The idea to form a working group stemmed out of conversations at the Connect Chicago Meetupa monthly convening of digital inclusion professionals and advocates. The Meetup and the Working Group benefit from a diverse collection of institutional perspectives: Chicago Public Library, Chicago Public Schools, Adler Planetarium, Microsoft Chicago, Columbia College, Literary Works, and Digital Youth Network, just to name a few. 

As working group members introduced ourselves to one another and shared our motivations for being in the room, several themes arose:

  1. Even before imparting skills and training, we need to work together to combat the relevancy barrier to broadband adoption — we should work to articulate the value of skills for education, workforce development, and employment
  2. In the continuum of digital skills, we can’t ignore literacy, hardware use, and basic typing
  3. It’s not just about the skills of individuals. Businesses need skill development and training  as well

We also recognized the great work that has laid a foundation for our understanding of digital skills in Chicago. We took inspiration from Mozilla Web Literacy — a useful framework for web literacy, or the skills needed to utilize the power of connectivity. We ultimately interpreted our set of skills to be broader that those in the Web Literacy framework, including offline computer tasks as well. We also sought to organize skills and learning paths by common goals, rather than just skill categories or levels of difficulty.

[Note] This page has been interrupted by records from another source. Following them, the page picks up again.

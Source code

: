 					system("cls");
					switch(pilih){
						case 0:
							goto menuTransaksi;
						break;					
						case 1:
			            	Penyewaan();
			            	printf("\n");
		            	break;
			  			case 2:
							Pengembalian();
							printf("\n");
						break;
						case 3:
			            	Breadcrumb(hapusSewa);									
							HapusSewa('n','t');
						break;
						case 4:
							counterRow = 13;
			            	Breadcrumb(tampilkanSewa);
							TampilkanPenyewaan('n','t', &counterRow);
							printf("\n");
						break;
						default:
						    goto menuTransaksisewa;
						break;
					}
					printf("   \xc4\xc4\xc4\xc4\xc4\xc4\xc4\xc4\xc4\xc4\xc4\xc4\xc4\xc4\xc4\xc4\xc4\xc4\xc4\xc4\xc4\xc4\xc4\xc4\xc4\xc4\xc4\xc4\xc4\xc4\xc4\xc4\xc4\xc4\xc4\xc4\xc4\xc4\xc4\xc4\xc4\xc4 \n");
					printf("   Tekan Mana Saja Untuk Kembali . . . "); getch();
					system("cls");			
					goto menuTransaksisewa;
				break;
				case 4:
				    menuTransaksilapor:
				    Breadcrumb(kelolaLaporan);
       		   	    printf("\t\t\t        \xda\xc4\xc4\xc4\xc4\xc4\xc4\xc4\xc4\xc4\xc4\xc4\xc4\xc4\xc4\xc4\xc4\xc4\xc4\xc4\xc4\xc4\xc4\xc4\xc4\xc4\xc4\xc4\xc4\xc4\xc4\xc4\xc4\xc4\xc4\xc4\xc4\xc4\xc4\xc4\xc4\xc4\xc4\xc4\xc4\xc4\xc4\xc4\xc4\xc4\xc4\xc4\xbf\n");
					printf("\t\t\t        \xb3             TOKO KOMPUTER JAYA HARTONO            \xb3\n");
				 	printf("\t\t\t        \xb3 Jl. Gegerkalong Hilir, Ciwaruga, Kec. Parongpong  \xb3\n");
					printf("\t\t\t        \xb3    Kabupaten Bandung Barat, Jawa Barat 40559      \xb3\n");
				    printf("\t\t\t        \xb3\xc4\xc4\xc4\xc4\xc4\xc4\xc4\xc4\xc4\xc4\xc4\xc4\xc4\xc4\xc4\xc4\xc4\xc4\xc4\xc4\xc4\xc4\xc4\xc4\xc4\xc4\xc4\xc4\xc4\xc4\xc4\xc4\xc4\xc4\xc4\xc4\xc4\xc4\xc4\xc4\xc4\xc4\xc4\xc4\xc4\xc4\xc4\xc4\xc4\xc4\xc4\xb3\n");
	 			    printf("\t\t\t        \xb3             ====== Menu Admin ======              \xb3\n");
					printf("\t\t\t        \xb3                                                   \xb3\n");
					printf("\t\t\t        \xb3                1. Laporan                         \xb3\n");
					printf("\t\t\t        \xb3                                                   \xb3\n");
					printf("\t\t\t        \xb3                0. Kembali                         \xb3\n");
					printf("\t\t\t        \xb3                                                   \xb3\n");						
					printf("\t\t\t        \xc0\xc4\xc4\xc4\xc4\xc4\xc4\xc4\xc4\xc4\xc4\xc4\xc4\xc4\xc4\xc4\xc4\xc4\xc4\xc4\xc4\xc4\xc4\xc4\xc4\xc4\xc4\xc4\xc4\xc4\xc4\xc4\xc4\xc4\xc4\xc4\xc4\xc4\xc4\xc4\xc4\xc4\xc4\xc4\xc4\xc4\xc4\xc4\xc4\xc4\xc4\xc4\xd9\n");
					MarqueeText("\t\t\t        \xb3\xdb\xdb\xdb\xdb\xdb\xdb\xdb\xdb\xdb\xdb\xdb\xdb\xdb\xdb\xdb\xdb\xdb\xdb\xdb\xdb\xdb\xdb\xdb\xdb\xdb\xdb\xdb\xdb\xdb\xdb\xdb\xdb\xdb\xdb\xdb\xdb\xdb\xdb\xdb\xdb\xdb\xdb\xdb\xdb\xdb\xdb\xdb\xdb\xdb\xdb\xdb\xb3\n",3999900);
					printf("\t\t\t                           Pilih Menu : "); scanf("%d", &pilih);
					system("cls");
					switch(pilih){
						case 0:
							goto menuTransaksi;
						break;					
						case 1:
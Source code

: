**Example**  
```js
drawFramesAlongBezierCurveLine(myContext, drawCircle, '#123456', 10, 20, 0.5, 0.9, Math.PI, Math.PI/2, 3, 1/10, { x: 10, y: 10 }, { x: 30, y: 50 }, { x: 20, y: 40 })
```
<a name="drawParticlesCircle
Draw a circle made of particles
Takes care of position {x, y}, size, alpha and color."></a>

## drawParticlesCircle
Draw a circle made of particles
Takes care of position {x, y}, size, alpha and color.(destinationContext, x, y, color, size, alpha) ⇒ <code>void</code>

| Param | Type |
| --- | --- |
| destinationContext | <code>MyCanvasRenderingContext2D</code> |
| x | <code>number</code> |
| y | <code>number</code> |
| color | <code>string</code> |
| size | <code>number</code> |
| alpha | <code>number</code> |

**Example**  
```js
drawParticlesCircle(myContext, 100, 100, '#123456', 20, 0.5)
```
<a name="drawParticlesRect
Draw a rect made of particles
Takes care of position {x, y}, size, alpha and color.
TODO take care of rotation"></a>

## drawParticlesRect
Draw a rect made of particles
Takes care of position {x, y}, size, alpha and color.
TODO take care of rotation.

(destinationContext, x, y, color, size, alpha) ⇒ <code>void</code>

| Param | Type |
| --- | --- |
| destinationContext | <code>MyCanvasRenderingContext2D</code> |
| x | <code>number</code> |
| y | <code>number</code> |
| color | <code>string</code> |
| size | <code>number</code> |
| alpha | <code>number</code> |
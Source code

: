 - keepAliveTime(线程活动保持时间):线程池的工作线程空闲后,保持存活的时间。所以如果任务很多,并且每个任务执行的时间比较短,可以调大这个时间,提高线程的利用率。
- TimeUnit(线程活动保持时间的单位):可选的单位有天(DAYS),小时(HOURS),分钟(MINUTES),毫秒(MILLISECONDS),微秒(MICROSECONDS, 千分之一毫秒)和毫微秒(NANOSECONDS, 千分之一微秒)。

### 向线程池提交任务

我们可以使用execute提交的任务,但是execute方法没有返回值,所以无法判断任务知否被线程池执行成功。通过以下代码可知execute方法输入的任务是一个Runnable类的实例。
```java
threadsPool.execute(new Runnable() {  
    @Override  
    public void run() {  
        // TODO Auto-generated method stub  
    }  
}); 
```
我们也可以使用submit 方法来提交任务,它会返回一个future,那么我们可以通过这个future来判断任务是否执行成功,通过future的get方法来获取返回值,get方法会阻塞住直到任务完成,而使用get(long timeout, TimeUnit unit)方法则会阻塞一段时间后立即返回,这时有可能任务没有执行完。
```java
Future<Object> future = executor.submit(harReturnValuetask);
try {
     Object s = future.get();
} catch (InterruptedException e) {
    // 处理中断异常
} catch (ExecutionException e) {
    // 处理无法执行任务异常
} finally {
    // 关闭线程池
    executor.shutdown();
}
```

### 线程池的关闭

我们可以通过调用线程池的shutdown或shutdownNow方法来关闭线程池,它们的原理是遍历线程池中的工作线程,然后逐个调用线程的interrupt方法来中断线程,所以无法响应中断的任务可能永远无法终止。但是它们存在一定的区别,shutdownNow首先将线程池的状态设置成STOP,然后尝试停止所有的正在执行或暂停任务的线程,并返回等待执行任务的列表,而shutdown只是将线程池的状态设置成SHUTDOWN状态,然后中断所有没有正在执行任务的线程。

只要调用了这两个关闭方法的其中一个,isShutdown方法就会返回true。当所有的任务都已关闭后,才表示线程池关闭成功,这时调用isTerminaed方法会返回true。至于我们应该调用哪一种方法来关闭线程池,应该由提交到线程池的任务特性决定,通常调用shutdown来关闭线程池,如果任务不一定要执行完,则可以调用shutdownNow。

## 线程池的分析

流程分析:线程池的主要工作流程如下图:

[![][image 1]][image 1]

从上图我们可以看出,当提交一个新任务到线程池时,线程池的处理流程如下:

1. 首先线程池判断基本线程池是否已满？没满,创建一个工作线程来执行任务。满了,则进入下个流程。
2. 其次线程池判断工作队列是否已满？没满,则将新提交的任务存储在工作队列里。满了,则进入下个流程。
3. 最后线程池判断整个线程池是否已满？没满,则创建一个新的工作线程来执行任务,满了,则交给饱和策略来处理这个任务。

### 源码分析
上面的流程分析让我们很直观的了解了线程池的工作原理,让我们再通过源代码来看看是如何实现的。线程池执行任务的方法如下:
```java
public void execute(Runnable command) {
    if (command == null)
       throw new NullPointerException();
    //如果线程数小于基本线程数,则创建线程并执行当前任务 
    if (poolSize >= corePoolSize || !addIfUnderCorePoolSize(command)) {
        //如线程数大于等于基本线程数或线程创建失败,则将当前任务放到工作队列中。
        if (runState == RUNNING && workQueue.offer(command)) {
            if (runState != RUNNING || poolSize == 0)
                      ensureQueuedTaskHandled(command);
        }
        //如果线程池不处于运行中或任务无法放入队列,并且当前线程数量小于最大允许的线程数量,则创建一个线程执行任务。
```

Another resource that played into our conversation were the results from CUTGroup #21 — focus groups on digital learning opportunities in Chicago conducted at the end of 2015. One of the biggest takeaways from those focus groups was that curricula, programs, and classes should be framed in terms of learners’ motivations — their economic, professions, civic, personal goals driving them to learn more about technology.

Defining “Digital Skills”

During the first session of the Working Group focused on “Activity #1: Defining Digital Skills.” We saw this as a crucial, foundation task — a way for all of us to check our assumptions, get on the same page about what we are “mapping,” and standardize language across our organizations.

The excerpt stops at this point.